Fidesz, the party of Hungarian Prime Minister Viktor Orbán, presented this Thursday (10) a bill that bans the dissemination of what legend calls the promotion of homosexuality and gender change in schools. The offensive against LGBT rights is part of Orbán’s Christian and conservative political project, which aims for his re-election in the elections scheduled for early 2022.
The proposal is an amendment to a previous bill that provides for penalties against pedophilia. The text presented prohibits minors under the age of 18 from being exposed to pornographic content or to any content that encourages gender change and homosexuality, including advertisements.

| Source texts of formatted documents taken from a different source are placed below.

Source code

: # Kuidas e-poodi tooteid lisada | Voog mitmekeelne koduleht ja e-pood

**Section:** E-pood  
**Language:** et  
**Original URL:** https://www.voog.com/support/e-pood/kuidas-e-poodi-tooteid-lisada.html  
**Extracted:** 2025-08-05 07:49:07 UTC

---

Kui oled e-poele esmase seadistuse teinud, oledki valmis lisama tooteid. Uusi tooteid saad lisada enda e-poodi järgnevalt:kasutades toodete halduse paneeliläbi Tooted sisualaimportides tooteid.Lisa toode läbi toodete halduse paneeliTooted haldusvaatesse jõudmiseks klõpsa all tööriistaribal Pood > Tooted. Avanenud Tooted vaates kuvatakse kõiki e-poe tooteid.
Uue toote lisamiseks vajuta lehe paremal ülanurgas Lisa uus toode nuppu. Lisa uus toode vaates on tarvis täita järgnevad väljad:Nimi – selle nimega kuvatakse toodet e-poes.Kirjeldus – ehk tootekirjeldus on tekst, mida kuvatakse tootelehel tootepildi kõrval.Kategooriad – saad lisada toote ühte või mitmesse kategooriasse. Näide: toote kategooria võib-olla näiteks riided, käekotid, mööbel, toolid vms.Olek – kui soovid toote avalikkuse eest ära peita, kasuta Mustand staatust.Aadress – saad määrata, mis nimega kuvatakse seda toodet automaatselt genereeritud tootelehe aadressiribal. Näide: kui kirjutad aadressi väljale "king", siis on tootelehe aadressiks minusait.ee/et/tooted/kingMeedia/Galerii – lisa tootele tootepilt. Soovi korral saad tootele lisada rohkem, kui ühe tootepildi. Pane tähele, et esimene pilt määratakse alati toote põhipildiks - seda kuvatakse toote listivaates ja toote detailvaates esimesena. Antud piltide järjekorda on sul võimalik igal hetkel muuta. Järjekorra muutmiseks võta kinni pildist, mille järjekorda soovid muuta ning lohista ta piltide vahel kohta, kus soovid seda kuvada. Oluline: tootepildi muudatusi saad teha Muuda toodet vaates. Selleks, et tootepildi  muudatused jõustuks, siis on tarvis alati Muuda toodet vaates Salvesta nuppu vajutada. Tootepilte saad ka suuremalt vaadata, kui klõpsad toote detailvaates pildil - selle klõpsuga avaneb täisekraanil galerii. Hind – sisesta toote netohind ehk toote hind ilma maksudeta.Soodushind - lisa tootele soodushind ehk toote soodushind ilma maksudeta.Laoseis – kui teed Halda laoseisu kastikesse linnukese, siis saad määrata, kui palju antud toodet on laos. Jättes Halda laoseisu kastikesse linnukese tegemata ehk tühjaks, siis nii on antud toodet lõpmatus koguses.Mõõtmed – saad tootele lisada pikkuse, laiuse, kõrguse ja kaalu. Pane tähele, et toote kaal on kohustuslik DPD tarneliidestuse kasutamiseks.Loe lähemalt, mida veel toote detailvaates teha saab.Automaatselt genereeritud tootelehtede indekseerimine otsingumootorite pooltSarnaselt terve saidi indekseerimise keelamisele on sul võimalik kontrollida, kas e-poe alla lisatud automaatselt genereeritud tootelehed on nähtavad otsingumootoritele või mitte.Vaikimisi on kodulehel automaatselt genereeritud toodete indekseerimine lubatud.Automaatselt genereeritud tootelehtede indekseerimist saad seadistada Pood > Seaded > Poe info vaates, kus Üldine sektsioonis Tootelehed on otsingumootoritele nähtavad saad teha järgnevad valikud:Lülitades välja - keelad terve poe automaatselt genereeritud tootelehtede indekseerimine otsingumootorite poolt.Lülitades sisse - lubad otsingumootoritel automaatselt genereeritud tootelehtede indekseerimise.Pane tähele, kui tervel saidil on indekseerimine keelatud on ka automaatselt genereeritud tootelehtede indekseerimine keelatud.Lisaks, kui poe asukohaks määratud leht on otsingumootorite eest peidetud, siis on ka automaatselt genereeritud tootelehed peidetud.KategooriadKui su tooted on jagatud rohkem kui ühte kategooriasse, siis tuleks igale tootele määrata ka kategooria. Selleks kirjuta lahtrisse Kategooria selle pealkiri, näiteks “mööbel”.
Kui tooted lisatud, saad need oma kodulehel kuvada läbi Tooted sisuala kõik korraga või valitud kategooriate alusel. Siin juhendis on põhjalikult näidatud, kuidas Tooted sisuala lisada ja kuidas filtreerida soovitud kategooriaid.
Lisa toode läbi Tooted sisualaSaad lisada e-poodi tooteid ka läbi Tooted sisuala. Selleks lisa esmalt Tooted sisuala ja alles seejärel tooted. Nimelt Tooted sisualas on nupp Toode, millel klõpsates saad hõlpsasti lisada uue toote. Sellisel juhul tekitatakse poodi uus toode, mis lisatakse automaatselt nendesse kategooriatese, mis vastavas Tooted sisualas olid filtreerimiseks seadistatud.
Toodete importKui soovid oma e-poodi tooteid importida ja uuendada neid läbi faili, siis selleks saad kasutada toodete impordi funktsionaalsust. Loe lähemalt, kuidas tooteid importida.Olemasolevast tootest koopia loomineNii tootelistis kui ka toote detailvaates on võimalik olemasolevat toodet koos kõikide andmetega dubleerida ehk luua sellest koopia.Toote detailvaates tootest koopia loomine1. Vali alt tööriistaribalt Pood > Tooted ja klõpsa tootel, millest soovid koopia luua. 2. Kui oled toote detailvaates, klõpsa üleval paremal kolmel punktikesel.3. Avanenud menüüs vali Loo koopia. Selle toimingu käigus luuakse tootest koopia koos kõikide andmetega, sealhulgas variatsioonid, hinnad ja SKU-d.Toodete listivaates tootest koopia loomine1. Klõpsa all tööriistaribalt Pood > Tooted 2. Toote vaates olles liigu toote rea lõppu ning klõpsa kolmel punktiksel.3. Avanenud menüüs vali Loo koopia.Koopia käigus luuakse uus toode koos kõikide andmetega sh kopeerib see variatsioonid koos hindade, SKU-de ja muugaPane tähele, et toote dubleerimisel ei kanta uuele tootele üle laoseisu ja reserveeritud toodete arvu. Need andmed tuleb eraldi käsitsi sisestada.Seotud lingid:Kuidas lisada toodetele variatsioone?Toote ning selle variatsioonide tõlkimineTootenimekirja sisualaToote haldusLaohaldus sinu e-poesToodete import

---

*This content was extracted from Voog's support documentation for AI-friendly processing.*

Fidesz is also proposing the creation of a list of organizations authorized to conduct sex education sessions in schools.
For human rights group Hatter, the new legislation restricts free speech and children’s rights and puts the mental health of LGBT youth at risk by preventing them from accessing information and support. Hatter and six other similar bodies have asked Fidesz to withdraw its proposal, which could be voted on next week – the party and its allies have a majority in parliament, so approval is considered very likely.
Last year, a children’s book titled “Wonderland is for everyone” (Wonderland is for everyone) was heavily criticized by conservative Hungarian politicians. The collection of stories which, according to its creators, aims to help young people learn to accept minorities and to fight against prejudice and social ostracism, has been described by the government as “homosexual propaganda” and banned in schools .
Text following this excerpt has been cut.